Collected data:
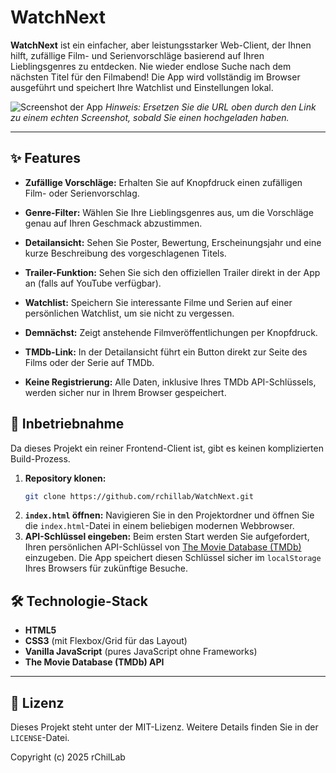 # WatchNext

**WatchNext** ist ein einfacher, aber leistungsstarker Web-Client, der Ihnen hilft, zufällige Film- und Serienvorschläge basierend auf Ihren Lieblingsgenres zu entdecken. Nie wieder endlose Suche nach dem nächsten Titel für den Filmabend! Die App wird vollständig im Browser ausgeführt und speichert Ihre Watchlist und Einstellungen lokal.

![Screenshot der App](https.raw.githubusercontent.com/DavidGrn/MovieApp/master/screenshot.png)
*Hinweis: Ersetzen Sie die URL oben durch den Link zu einem echten Screenshot, sobald Sie einen hochgeladen haben.*

---

## ✨ Features

*   **Zufällige Vorschläge:** Erhalten Sie auf Knopfdruck einen zufälligen Film- oder Serienvorschlag.
*   **Genre-Filter:** Wählen Sie Ihre Lieblingsgenres aus, um die Vorschläge genau auf Ihren Geschmack abzustimmen.
*   **Detailansicht:** Sehen Sie Poster, Bewertung, Erscheinungsjahr und eine kurze Beschreibung des vorgeschlagenen Titels.
*   **Trailer-Funktion:** Sehen Sie sich den offiziellen Trailer direkt in der App an (falls auf YouTube verfügbar).
*   **Watchlist:** Speichern Sie interessante Filme und Serien auf einer persönlichen Watchlist, um sie nicht zu vergessen.
*   **Demnächst:** Zeigt anstehende Filmveröffentlichungen per Knopfdruck.
*   **TMDb-Link:** In der Detailansicht führt ein Button direkt zur Seite des Films oder der Serie auf TMDb.


*   **Keine Registrierung:** Alle Daten, inklusive Ihres TMDb API-Schlüssels, werden sicher nur in Ihrem Browser gespeichert.

## 🚀 Inbetriebnahme

Da dieses Projekt ein reiner Frontend-Client ist, gibt es keinen komplizierten Build-Prozess.

1.  **Repository klonen:**
    ```bash
    git clone https://github.com/rchillab/WatchNext.git
    ```
2.  **`index.html` öffnen:** Navigieren Sie in den Projektordner und öffnen Sie die `index.html`-Datei in einem beliebigen modernen Webbrowser.
3.  **API-Schlüssel eingeben:** Beim ersten Start werden Sie aufgefordert, Ihren persönlichen API-Schlüssel von [The Movie Database (TMDb)](https.developer.themoviedb.org/docs/getting-started) einzugeben. Die App speichert diesen Schlüssel sicher im `localStorage` Ihres Browsers für zukünftige Besuche.

## 🛠️ Technologie-Stack

*   **HTML5**
*   **CSS3** (mit Flexbox/Grid für das Layout)
*   **Vanilla JavaScript** (pures JavaScript ohne Frameworks)
*   **The Movie Database (TMDb) API**

---

## 📄 Lizenz

Dieses Projekt steht unter der MIT-Lizenz. Weitere Details finden Sie in der `LICENSE`-Datei.

Copyright (c) 2025 rChilLab
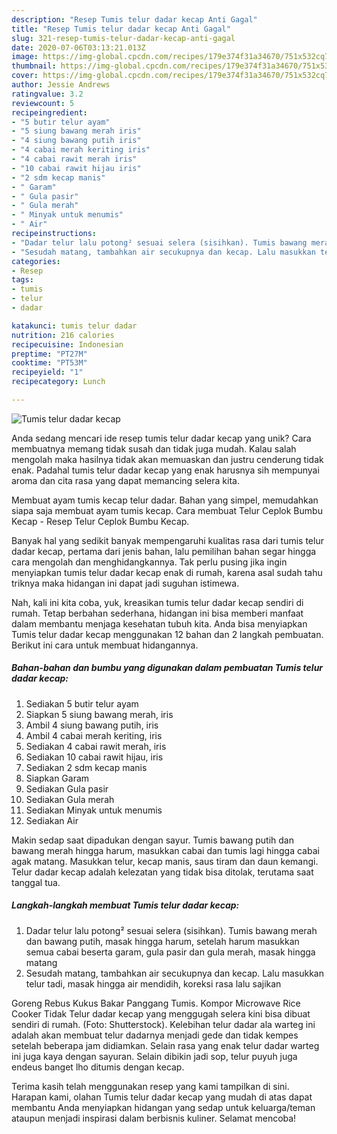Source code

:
 ```yaml
---
description: "Resep Tumis telur dadar kecap Anti Gagal"
title: "Resep Tumis telur dadar kecap Anti Gagal"
slug: 321-resep-tumis-telur-dadar-kecap-anti-gagal
date: 2020-07-06T03:13:21.013Z
image: https://img-global.cpcdn.com/recipes/179e374f31a34670/751x532cq70/tumis-telur-dadar-kecap-foto-resep-utama.jpg
thumbnail: https://img-global.cpcdn.com/recipes/179e374f31a34670/751x532cq70/tumis-telur-dadar-kecap-foto-resep-utama.jpg
cover: https://img-global.cpcdn.com/recipes/179e374f31a34670/751x532cq70/tumis-telur-dadar-kecap-foto-resep-utama.jpg
author: Jessie Andrews
ratingvalue: 3.2
reviewcount: 5
recipeingredient:
- "5 butir telur ayam"
- "5 siung bawang merah iris"
- "4 siung bawang putih iris"
- "4 cabai merah keriting iris"
- "4 cabai rawit merah iris"
- "10 cabai rawit hijau iris"
- "2 sdm kecap manis"
- " Garam"
- " Gula pasir"
- " Gula merah"
- " Minyak untuk menumis"
- " Air"
recipeinstructions:
- "Dadar telur lalu potong² sesuai selera (sisihkan). Tumis bawang merah dan bawang putih, masak hingga harum, setelah harum masukkan semua cabai beserta garam, gula pasir dan gula merah, masak hingga matang"
- "Sesudah matang, tambahkan air secukupnya dan kecap. Lalu masukkan telur tadi, masak hingga air mendidih, koreksi rasa lalu sajikan"
categories:
- Resep
tags:
- tumis
- telur
- dadar

katakunci: tumis telur dadar 
nutrition: 216 calories
recipecuisine: Indonesian
preptime: "PT27M"
cooktime: "PT53M"
recipeyield: "1"
recipecategory: Lunch

---
```



![Tumis telur dadar kecap](https://img-global.cpcdn.com/recipes/179e374f31a34670/751x532cq70/tumis-telur-dadar-kecap-foto-resep-utama.jpg)

Anda sedang mencari ide resep tumis telur dadar kecap yang unik? Cara membuatnya memang tidak susah dan tidak juga mudah. Kalau salah mengolah maka hasilnya tidak akan memuaskan dan justru cenderung tidak enak. Padahal tumis telur dadar kecap yang enak harusnya sih mempunyai aroma dan cita rasa yang dapat memancing selera kita.

Membuat ayam tumis kecap telur dadar. Bahan yang simpel, memudahkan siapa saja membuat ayam tumis kecap. Cara membuat Telur Ceplok Bumbu Kecap - Resep Telur Ceplok Bumbu Kecap.

Banyak hal yang sedikit banyak mempengaruhi kualitas rasa dari tumis telur dadar kecap, pertama dari jenis bahan, lalu pemilihan bahan segar hingga cara mengolah dan menghidangkannya. Tak perlu pusing jika ingin menyiapkan tumis telur dadar kecap enak di rumah, karena asal sudah tahu triknya maka hidangan ini dapat jadi suguhan istimewa.


Nah, kali ini kita coba, yuk, kreasikan tumis telur dadar kecap sendiri di rumah. Tetap berbahan sederhana, hidangan ini bisa memberi manfaat dalam membantu menjaga kesehatan tubuh kita. Anda bisa menyiapkan Tumis telur dadar kecap menggunakan 12 bahan dan 2 langkah pembuatan. Berikut ini cara untuk membuat hidangannya.

<!--inarticleads1-->

##### Bahan-bahan dan bumbu yang digunakan dalam pembuatan Tumis telur dadar kecap:

1. Sediakan 5 butir telur ayam
1. Siapkan 5 siung bawang merah, iris
1. Ambil 4 siung bawang putih, iris
1. Ambil 4 cabai merah keriting, iris
1. Sediakan 4 cabai rawit merah, iris
1. Sediakan 10 cabai rawit hijau, iris
1. Sediakan 2 sdm kecap manis
1. Siapkan  Garam
1. Sediakan  Gula pasir
1. Sediakan  Gula merah
1. Sediakan  Minyak untuk menumis
1. Sediakan  Air


Makin sedap saat dipadukan dengan sayur. Tumis bawang putih dan bawang merah hingga harum, masukkan cabai dan tumis lagi hingga cabai agak matang. Masukkan telur, kecap manis, saus tiram dan daun kemangi. Telur dadar kecap adalah kelezatan yang tidak bisa ditolak, terutama saat tanggal tua. 

<!--inarticleads2-->

##### Langkah-langkah membuat Tumis telur dadar kecap:

1. Dadar telur lalu potong² sesuai selera (sisihkan). Tumis bawang merah dan bawang putih, masak hingga harum, setelah harum masukkan semua cabai beserta garam, gula pasir dan gula merah, masak hingga matang
1. Sesudah matang, tambahkan air secukupnya dan kecap. Lalu masukkan telur tadi, masak hingga air mendidih, koreksi rasa lalu sajikan


Goreng Rebus Kukus Bakar Panggang Tumis. Kompor Microwave Rice Cooker Tidak Telur dadar kecap yang menggugah selera kini bisa dibuat sendiri di rumah. (Foto: Shutterstock). Kelebihan telur dadar ala warteg ini adalah akan membuat telur dadarnya menjadi gede dan tidak kempes setelah beberapa jam didiamkan. Selain rasa yang enak telur dadar warteg ini juga kaya dengan sayuran. Selain dibikin jadi sop, telur puyuh juga endeus banget lho ditumis dengan kecap. 

Terima kasih telah menggunakan resep yang kami tampilkan di sini. Harapan kami, olahan Tumis telur dadar kecap yang mudah di atas dapat membantu Anda menyiapkan hidangan yang sedap untuk keluarga/teman ataupun menjadi inspirasi dalam berbisnis kuliner. Selamat mencoba!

**Instructions to follow:** All lines from the start of the entries above through the line containing "und Einstellungen lokal." are to be given again exactly; the pictures are not.

**Task answer:**
 # WatchNext

**WatchNext** ist ein einfacher, aber leistungsstarker Web-Client, der Ihnen hilft, zufällige Film- und Serienvorschläge basierend auf Ihren Lieblingsgenres zu entdecken. Nie wieder endlose Suche nach dem nächsten Titel für den Filmabend! Die App wird vollständig im Browser ausgeführt und speichert Ihre Watchlist und Einstellungen lokal.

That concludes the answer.